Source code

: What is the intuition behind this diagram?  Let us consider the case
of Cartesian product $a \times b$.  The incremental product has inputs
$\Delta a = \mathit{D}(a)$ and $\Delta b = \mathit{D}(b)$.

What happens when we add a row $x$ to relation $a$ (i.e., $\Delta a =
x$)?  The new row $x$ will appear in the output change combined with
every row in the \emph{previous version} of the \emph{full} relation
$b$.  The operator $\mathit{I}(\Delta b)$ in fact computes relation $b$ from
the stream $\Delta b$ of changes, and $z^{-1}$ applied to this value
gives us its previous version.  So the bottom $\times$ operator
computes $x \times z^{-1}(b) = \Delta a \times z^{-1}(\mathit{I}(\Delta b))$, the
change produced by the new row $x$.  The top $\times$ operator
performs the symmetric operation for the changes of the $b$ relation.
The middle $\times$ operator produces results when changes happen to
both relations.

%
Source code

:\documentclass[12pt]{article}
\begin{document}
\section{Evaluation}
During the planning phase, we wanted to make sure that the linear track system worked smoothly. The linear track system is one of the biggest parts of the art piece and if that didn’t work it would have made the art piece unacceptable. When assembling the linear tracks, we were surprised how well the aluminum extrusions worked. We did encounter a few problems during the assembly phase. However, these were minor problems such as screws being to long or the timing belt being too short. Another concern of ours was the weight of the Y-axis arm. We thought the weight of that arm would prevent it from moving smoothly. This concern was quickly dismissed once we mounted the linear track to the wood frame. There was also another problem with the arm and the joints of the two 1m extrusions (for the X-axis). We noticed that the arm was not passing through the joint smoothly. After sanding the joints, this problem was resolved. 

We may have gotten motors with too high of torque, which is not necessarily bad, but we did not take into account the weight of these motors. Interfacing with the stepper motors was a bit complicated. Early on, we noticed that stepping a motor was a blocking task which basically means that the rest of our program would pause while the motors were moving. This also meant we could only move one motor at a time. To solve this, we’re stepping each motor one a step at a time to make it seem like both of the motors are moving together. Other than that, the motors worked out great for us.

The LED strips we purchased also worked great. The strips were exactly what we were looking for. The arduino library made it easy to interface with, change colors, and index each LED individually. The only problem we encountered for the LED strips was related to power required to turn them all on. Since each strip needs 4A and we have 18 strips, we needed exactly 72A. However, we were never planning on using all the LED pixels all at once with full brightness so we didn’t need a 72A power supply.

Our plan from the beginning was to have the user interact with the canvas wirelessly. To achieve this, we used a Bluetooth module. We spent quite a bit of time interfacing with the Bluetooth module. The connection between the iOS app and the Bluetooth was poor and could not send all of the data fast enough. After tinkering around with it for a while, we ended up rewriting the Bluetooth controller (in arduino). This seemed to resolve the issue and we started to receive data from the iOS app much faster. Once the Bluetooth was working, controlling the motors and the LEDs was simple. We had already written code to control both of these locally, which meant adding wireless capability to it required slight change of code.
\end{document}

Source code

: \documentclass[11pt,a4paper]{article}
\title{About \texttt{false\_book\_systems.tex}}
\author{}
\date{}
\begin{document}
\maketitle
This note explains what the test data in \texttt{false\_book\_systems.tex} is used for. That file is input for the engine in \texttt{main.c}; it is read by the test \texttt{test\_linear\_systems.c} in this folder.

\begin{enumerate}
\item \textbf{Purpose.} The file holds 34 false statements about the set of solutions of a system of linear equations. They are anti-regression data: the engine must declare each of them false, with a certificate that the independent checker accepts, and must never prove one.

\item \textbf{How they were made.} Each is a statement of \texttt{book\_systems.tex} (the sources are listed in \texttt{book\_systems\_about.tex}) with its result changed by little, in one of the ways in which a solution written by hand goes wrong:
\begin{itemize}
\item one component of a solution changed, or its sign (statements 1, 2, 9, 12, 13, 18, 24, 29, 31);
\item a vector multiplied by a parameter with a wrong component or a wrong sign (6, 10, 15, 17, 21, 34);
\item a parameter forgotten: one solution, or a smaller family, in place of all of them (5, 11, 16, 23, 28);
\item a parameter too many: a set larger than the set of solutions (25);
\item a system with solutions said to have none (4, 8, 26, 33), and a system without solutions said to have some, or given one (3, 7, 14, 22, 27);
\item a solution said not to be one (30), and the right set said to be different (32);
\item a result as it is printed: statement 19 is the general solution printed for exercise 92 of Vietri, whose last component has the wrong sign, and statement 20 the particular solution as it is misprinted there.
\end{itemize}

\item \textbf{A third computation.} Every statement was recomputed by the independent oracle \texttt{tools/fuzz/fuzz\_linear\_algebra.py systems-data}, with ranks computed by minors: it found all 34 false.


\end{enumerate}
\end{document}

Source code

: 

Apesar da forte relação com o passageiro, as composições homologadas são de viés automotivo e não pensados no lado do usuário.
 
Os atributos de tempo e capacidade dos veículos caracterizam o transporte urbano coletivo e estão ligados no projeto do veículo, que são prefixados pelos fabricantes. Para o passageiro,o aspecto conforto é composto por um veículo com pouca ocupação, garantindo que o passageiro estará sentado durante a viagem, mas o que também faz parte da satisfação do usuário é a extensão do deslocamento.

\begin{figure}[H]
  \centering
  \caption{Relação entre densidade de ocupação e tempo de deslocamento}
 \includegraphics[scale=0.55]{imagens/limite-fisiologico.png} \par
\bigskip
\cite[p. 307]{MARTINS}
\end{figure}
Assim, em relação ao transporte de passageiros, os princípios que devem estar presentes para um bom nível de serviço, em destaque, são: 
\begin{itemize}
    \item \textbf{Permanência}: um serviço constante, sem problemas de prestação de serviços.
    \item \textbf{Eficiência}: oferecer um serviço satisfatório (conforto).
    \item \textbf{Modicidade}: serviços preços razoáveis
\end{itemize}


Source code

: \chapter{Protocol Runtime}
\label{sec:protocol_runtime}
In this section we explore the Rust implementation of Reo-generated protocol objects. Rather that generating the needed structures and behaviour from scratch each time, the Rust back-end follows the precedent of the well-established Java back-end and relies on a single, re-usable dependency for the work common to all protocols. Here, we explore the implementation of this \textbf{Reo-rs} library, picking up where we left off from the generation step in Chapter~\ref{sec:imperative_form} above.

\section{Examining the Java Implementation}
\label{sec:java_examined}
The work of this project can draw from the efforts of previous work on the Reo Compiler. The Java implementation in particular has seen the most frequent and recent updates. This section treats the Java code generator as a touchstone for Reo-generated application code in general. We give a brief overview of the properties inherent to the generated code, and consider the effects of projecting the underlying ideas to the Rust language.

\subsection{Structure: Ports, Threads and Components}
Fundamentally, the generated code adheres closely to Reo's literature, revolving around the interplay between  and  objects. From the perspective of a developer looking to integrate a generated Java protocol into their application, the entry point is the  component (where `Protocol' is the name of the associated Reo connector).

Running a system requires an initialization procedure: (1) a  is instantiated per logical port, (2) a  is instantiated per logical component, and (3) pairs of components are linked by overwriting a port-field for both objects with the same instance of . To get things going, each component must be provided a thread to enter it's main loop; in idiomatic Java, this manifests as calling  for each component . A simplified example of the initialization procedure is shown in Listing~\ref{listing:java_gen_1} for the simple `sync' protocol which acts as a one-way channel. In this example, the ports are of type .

============================================================

YOUR ASSIGNMENT: Which lines above contain the word "changed"? Show each of them.

SOLUTION TO THE PROBLEM:
\item \textbf{How they were made.} Each is a statement of \texttt{book\_systems.tex} (the sources are listed in \texttt{book\_systems\_about.tex}) with its result changed by little, in one of the ways in which a solution written by hand goes wrong:
\item one component of a solution changed, or its sign (statements 1, 2, 9, 12, 13, 18, 24, 29, 31);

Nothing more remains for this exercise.